Would you copy all lines in the data that contain the word "both"?
*** Opening of Input data ***
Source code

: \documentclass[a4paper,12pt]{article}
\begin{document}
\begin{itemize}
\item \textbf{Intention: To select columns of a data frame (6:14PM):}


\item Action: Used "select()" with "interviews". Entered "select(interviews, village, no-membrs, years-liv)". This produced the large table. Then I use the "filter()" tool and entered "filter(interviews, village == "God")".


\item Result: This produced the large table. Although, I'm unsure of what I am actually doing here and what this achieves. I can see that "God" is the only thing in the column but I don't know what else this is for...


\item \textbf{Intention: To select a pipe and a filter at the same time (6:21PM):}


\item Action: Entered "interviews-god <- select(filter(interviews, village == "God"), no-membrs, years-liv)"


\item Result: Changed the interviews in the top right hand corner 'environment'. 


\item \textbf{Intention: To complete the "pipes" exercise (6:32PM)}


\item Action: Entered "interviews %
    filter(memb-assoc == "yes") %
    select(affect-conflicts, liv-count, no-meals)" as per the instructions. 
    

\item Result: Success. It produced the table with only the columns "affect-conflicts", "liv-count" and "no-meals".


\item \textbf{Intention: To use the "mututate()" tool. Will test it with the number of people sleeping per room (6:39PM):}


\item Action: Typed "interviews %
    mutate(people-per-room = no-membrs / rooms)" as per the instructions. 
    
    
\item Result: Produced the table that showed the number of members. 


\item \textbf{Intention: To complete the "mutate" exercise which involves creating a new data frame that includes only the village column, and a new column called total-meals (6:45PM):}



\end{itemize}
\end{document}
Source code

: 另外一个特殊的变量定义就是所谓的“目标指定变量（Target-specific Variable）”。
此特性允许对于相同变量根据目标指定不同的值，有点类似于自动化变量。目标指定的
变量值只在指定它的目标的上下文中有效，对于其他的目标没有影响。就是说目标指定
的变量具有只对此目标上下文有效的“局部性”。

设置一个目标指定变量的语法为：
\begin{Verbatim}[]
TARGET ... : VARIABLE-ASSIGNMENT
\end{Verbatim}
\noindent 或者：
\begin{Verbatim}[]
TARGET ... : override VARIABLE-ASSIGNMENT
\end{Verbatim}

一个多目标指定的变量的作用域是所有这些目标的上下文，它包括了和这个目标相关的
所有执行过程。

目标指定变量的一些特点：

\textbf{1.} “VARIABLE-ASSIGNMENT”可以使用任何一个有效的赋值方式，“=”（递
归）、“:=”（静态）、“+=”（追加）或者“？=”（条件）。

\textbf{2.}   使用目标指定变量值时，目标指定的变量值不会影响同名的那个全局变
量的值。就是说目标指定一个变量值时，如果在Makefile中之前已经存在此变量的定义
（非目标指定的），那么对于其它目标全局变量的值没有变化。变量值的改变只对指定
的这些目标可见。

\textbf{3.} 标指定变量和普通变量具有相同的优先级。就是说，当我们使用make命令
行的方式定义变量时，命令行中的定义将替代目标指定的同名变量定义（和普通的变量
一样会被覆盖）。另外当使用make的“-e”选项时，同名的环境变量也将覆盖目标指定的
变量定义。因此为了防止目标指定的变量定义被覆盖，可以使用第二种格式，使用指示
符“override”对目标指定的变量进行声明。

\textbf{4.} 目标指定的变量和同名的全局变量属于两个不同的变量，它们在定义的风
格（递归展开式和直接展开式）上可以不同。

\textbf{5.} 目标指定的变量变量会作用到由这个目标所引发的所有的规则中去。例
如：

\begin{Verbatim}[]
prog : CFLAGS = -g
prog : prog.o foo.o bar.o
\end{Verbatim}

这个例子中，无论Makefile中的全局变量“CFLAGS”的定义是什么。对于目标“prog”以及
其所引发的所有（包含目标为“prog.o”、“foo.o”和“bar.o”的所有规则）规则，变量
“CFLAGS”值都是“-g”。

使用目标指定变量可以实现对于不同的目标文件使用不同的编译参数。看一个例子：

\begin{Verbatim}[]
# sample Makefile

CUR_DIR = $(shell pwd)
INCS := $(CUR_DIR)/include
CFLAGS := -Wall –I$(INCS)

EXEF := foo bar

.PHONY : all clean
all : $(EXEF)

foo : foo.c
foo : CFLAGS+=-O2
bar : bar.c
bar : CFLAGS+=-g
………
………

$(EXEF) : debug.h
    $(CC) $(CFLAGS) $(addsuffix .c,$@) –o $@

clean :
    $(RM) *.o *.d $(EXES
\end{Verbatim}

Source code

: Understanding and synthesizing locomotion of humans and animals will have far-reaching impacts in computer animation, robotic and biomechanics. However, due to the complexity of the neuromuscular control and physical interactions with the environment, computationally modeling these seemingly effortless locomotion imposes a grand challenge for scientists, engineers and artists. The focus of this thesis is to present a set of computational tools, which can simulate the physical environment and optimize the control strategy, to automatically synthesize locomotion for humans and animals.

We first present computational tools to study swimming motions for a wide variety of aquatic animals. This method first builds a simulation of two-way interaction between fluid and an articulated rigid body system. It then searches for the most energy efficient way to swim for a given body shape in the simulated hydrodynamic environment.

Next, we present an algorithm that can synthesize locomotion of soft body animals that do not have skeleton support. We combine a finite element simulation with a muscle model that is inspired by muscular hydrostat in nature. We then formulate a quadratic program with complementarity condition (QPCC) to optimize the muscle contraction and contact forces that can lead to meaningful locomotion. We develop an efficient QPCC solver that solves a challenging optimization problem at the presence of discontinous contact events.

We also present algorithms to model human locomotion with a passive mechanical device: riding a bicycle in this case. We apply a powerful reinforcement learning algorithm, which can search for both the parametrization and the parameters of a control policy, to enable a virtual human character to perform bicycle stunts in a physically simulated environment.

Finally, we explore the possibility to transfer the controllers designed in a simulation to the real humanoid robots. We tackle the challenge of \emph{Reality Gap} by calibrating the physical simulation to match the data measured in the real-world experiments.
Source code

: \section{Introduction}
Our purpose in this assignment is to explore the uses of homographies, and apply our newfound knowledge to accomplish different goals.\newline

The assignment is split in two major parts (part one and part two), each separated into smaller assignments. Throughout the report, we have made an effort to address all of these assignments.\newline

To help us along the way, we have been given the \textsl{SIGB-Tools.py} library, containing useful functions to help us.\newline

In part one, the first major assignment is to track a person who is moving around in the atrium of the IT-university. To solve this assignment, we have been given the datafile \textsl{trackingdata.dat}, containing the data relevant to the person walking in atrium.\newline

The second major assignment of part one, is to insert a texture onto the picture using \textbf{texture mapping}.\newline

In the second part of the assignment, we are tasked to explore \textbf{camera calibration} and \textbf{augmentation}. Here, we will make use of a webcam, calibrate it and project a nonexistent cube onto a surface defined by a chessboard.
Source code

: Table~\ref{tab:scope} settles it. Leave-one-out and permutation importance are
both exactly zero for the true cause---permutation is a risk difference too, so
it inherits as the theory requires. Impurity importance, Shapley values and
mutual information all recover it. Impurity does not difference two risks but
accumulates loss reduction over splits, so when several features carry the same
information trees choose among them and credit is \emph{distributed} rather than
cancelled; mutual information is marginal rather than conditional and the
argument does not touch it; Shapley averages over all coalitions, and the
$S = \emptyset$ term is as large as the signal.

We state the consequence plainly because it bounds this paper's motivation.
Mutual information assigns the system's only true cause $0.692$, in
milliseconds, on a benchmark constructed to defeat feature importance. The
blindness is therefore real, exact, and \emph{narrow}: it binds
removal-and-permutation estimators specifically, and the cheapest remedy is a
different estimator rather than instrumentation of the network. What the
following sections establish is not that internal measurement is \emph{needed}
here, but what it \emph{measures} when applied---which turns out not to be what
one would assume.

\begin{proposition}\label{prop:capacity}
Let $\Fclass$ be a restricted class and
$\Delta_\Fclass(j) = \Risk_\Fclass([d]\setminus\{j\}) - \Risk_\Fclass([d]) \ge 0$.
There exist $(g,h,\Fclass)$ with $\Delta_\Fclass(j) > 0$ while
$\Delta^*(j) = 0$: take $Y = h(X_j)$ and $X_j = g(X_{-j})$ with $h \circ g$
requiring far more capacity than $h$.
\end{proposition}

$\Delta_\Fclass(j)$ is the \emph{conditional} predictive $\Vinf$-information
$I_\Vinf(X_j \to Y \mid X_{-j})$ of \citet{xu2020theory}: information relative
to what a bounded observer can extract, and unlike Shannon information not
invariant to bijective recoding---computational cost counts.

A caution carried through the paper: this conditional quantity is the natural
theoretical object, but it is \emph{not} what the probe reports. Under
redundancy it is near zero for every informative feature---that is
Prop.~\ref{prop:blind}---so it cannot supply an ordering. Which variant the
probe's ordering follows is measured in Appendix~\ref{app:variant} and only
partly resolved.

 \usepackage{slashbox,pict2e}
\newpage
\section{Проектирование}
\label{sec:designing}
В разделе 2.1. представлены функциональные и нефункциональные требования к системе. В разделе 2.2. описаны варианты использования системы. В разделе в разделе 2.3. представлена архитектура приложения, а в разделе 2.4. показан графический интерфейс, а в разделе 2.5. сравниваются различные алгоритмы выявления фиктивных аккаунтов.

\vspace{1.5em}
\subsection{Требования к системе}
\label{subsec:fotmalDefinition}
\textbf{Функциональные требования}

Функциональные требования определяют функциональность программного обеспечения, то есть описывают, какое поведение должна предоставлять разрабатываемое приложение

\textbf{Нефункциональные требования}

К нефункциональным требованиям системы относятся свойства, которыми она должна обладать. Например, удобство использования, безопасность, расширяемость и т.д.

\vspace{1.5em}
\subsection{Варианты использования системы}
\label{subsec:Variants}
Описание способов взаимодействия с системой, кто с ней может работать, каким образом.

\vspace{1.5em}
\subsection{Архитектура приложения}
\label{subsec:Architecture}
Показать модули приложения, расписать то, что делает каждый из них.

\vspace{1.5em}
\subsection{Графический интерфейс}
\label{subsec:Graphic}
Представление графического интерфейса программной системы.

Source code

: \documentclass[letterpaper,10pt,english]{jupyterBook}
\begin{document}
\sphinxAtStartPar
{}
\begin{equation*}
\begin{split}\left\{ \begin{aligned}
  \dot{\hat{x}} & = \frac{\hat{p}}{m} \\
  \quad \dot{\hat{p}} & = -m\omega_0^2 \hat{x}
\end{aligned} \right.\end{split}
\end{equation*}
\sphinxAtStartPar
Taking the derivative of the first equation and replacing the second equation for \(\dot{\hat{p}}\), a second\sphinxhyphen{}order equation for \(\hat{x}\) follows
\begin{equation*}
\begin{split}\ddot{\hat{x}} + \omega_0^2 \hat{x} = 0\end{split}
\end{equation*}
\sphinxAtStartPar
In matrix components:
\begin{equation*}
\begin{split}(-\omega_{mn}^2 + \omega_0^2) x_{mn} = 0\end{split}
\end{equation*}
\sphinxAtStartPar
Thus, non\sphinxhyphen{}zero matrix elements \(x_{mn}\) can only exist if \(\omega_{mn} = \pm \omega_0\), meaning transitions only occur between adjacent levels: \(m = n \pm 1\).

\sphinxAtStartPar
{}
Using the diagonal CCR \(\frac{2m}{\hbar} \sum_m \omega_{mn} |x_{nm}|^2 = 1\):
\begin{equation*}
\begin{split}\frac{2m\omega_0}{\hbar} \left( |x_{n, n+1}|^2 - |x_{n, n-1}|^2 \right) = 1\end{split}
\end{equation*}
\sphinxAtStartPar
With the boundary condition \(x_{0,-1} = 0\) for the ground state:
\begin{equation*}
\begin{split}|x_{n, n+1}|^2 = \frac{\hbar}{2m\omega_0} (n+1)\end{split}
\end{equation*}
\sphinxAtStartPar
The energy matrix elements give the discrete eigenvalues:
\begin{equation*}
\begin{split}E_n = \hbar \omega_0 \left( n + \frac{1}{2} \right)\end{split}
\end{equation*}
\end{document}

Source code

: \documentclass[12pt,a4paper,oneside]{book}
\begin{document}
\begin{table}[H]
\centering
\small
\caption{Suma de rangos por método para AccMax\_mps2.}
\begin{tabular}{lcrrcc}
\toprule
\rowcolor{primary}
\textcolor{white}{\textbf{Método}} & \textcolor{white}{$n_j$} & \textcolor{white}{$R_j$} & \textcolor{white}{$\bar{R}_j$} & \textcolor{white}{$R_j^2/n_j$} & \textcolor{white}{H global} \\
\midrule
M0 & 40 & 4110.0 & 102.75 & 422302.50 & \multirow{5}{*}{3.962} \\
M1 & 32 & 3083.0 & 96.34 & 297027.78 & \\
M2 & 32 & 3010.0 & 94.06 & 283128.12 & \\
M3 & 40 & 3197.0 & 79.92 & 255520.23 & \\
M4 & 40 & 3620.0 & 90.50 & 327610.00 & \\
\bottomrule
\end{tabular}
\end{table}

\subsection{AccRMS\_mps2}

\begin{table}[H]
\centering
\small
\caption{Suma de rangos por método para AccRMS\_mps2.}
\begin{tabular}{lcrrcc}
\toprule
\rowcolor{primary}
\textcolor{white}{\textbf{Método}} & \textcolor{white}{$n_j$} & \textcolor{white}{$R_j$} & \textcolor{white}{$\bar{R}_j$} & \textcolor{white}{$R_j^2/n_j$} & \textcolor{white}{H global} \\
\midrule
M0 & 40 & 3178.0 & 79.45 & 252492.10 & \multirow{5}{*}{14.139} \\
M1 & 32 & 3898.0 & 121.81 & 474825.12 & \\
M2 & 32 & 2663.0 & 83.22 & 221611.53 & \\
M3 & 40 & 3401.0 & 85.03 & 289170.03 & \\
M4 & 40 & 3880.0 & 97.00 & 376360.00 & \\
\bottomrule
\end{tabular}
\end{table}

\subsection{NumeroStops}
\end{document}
*** Close of Input data ***
● **Solution below**:
We also present algorithms to model human locomotion with a passive mechanical device: riding a bicycle in this case. We apply a powerful reinforcement learning algorithm, which can search for both the parametrization and the parameters of a control policy, to enable a virtual human character to perform bicycle stunts in a physically simulated environment.
both exactly zero for the true cause---permutation is a risk difference too, so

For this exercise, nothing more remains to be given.